The first offering of the evening is a tale of a young daughter, stowed away in a suitcase and then lost on the London Underground. The story quickly moves from merely strange to completely dreamlike, when the protagonists are surfing atop a stream of ball-bearings through the underground tunnels. Darkly funny and utterly surreal, it is lent character by the author’s serious reading style.
Next, the talented Tara Gould’s ‘Sirens’ is imaginative and witty, with an engaging narrator and a lively reading peppered with regional accents. Her inventive metaphors and rich imagery make her story vivid and real. More comedic than frightening, the humorous and at times poignant narrative holds the audience’s attention entirely.
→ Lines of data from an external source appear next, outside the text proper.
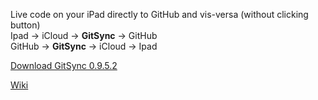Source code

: Live code on your iPad directly to GitHub and vis-versa (without clicking button)  
Ipad -> iCloud -> **GitSync** -> GitHub  
GitHub -> **GitSync** -> iCloud -> Ipad

[Download GitSync 0.9.5.2](https://github.com/eonist/GitSync/releases/download/0%2C9%2C5.2/GitSync.app.zip) 

[Wiki](https://github.com/eonist/GitSync/wiki/)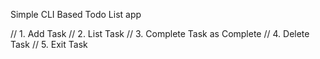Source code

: Simple CLI Based Todo List app 

// 1. Add Task
// 2. List Task
// 3. Complete Task as Complete
// 4. Delete Task
// 5. Exit Task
Of the following four stories, Nathaniel Matthew’s ambiguous story of death watch beetles with a sinister, slightly omniscient exterminator is by far the best. The narrative of the mysterious central character- whose shady past is revealed only in teasing fragments- is compelling and descriptive. Enough hints to the increasing heat of his surroundings are dropped to plant the seeds of an idea into the audience’s heads, but it is left up to the imagination to decide whether the narrator is, indeed, in ‘hell.’
Komedia’s evening showcased an excellent range of horror stories and demonstrated how much life there is still to be found in a genre which is so often lacking in originality. Neither too pretentious for anyone not doing a literature degree, nor so artless as to bore those who are, Short Fuse is perfect for anybody interested in hearing some of the best new short fiction around.